Brief: Transcribe word for word the lines below from the line with "1. 청주시 지역화폐 데이터에" through the line with "payment | 2019.12.17 ~ 2021.8.31 | ㈜코나아이 |", ends included.

[Collection entries]
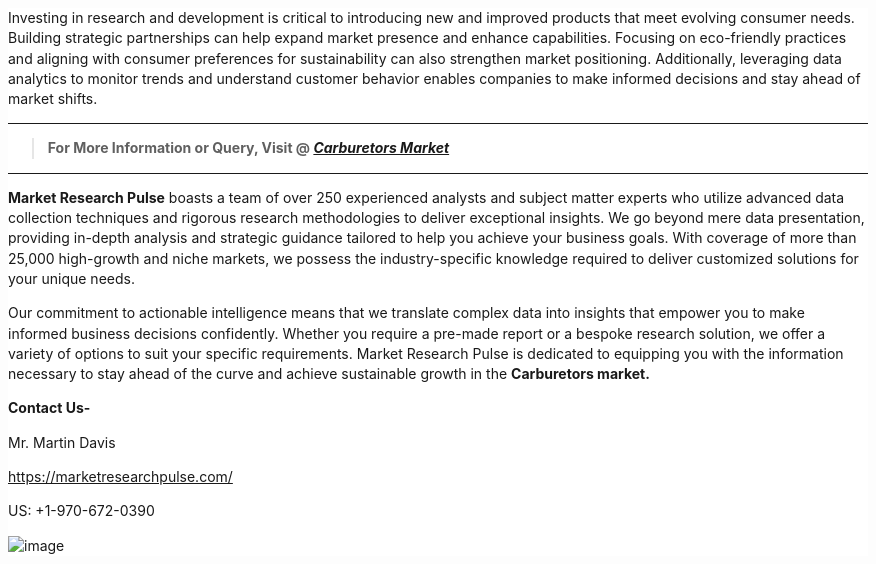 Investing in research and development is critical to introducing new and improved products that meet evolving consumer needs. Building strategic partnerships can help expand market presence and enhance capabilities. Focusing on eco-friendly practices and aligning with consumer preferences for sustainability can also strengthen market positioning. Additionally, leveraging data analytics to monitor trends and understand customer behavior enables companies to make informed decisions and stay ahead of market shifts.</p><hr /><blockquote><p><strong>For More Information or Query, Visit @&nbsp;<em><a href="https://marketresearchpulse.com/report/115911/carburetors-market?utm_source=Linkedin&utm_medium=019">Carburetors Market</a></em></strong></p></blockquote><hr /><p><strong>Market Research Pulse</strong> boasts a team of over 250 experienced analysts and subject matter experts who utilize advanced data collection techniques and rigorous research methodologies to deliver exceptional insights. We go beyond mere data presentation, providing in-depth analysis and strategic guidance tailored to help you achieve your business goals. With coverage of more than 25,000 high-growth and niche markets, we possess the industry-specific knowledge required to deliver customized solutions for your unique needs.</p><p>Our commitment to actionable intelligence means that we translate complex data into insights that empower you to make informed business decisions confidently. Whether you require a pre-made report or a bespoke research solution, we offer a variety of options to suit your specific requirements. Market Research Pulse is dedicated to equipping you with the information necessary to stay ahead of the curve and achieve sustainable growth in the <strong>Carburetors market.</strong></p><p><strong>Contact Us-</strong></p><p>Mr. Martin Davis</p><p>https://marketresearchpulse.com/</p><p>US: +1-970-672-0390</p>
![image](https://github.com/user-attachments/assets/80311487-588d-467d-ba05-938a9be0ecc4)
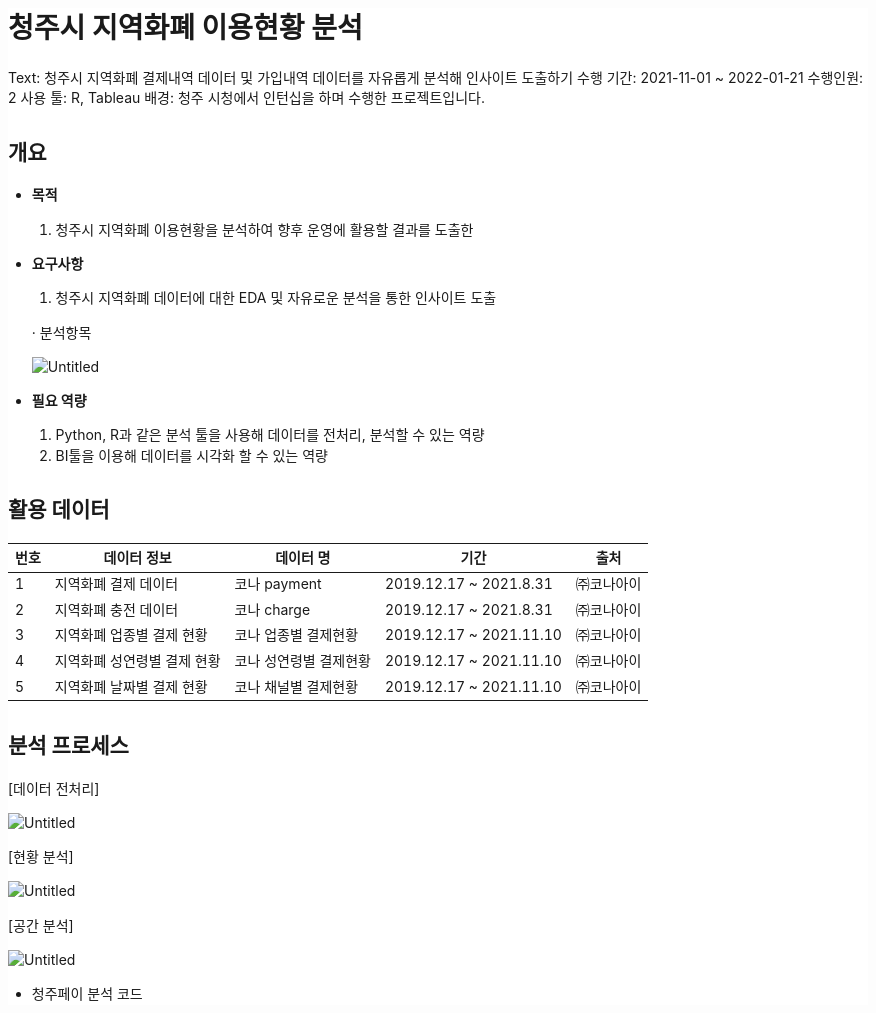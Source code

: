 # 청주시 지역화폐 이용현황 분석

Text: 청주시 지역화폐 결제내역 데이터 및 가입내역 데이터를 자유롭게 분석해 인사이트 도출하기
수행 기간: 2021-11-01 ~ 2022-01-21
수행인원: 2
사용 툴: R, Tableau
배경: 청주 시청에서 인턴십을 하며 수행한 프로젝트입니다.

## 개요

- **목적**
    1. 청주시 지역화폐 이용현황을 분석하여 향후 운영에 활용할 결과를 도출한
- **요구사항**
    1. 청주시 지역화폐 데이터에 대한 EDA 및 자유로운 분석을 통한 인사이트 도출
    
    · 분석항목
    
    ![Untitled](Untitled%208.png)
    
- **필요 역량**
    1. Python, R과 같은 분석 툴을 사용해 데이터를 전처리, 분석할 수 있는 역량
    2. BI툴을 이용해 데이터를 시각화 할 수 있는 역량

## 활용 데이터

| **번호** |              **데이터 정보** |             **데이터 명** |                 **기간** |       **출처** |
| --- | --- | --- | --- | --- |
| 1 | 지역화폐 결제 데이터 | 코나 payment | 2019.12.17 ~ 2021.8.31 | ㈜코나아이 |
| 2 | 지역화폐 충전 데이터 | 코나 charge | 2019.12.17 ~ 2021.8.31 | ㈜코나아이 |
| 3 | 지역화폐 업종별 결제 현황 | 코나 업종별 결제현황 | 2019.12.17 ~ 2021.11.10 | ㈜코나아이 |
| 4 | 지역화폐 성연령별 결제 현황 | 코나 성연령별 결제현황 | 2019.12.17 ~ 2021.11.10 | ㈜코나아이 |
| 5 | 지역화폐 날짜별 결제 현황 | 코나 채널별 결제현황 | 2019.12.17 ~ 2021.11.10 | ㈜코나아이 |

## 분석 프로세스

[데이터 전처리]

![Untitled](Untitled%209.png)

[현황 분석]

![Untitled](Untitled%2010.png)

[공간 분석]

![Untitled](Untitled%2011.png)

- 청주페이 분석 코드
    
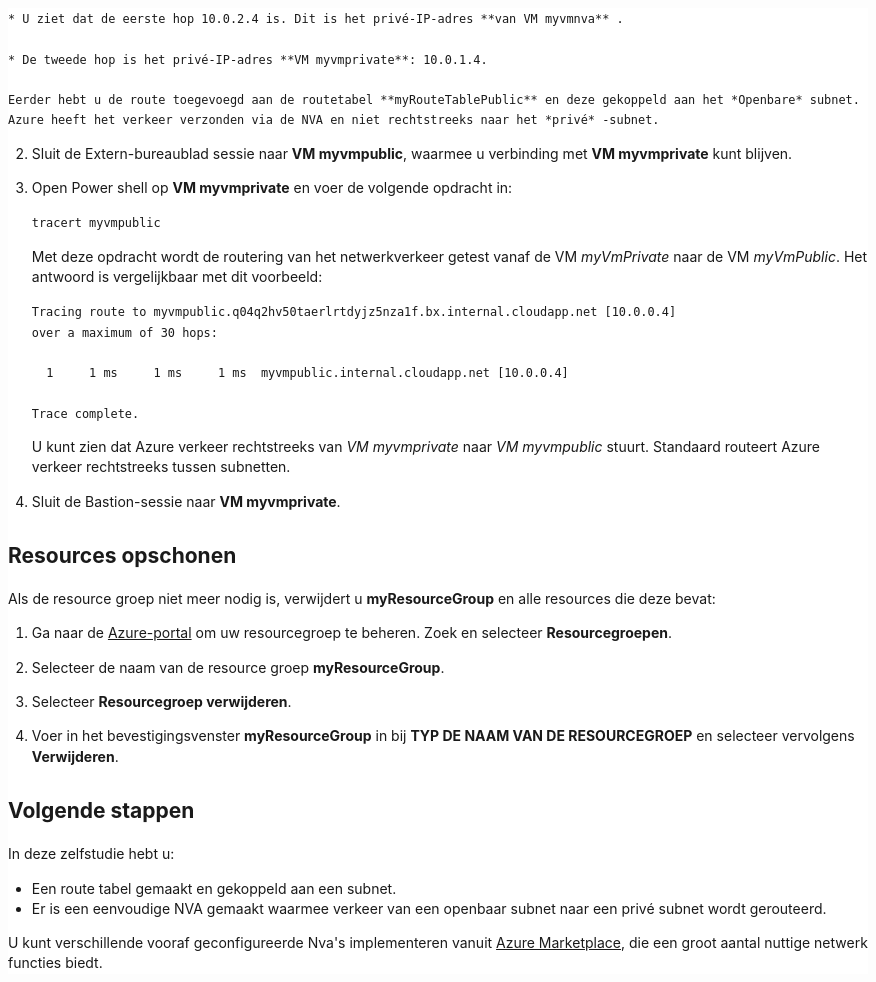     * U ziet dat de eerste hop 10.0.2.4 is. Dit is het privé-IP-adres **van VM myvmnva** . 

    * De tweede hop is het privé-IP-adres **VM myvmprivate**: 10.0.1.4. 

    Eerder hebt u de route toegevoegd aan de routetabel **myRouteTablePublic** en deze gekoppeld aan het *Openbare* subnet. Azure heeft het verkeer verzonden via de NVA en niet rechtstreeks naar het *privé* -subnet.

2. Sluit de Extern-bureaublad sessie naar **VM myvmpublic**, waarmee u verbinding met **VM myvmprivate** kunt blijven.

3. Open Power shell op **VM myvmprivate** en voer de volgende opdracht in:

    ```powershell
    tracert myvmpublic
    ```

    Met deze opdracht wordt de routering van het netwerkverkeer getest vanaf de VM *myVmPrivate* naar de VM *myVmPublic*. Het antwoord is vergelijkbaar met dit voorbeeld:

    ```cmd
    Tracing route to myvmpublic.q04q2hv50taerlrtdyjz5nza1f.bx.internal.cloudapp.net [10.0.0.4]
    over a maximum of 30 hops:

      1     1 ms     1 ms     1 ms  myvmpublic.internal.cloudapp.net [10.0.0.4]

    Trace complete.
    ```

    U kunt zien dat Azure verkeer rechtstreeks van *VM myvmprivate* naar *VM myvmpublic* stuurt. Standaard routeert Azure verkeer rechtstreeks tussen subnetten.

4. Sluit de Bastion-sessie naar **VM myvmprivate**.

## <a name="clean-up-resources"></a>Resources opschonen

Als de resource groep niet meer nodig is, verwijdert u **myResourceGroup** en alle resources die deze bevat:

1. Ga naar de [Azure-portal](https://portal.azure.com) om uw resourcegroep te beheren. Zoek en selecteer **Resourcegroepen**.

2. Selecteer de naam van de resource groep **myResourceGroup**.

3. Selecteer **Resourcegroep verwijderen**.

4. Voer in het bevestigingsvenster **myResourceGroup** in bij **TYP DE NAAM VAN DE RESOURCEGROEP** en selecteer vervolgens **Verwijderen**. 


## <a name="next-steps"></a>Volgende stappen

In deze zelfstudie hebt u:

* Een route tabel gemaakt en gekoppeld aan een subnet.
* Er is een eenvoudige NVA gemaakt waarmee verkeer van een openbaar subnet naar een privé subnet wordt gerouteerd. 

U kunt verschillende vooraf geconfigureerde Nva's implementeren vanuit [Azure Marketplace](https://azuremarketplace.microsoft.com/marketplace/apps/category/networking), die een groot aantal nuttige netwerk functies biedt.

...

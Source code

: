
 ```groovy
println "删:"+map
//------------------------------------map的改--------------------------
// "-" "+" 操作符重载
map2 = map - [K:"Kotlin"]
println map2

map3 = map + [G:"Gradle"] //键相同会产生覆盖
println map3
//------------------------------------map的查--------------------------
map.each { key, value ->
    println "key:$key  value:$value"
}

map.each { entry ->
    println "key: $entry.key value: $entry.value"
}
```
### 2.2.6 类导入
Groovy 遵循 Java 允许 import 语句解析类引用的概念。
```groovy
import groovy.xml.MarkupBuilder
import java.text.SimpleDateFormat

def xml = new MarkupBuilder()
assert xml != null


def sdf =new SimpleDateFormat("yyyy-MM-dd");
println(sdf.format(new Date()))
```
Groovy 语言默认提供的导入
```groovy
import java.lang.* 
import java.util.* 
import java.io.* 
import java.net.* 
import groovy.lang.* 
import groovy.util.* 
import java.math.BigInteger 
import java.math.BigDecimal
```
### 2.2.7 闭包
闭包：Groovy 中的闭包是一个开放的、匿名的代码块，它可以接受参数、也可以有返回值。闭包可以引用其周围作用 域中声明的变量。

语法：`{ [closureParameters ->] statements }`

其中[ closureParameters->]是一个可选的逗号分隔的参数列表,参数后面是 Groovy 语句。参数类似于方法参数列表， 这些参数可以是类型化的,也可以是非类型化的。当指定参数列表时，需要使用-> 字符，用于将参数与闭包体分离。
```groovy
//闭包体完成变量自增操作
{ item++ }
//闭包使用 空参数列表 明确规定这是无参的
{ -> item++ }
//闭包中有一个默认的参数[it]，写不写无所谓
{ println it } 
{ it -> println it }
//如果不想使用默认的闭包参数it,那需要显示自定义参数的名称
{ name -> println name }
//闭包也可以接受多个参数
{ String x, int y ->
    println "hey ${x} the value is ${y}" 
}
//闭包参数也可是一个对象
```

Worked solution:
    1. 청주시 지역화폐 데이터에 대한 EDA 및 자유로운 분석을 통한 인사이트 도출
    
    · 분석항목
    
    ![Untitled](Untitled%208.png)
    
- **필요 역량**
    1. Python, R과 같은 분석 툴을 사용해 데이터를 전처리, 분석할 수 있는 역량
    2. BI툴을 이용해 데이터를 시각화 할 수 있는 역량

## 활용 데이터

| **번호** |              **데이터 정보** |             **데이터 명** |                 **기간** |       **출처** |
| --- | --- | --- | --- | --- |
| 1 | 지역화폐 결제 데이터 | 코나 payment | 2019.12.17 ~ 2021.8.31 | ㈜코나아이 |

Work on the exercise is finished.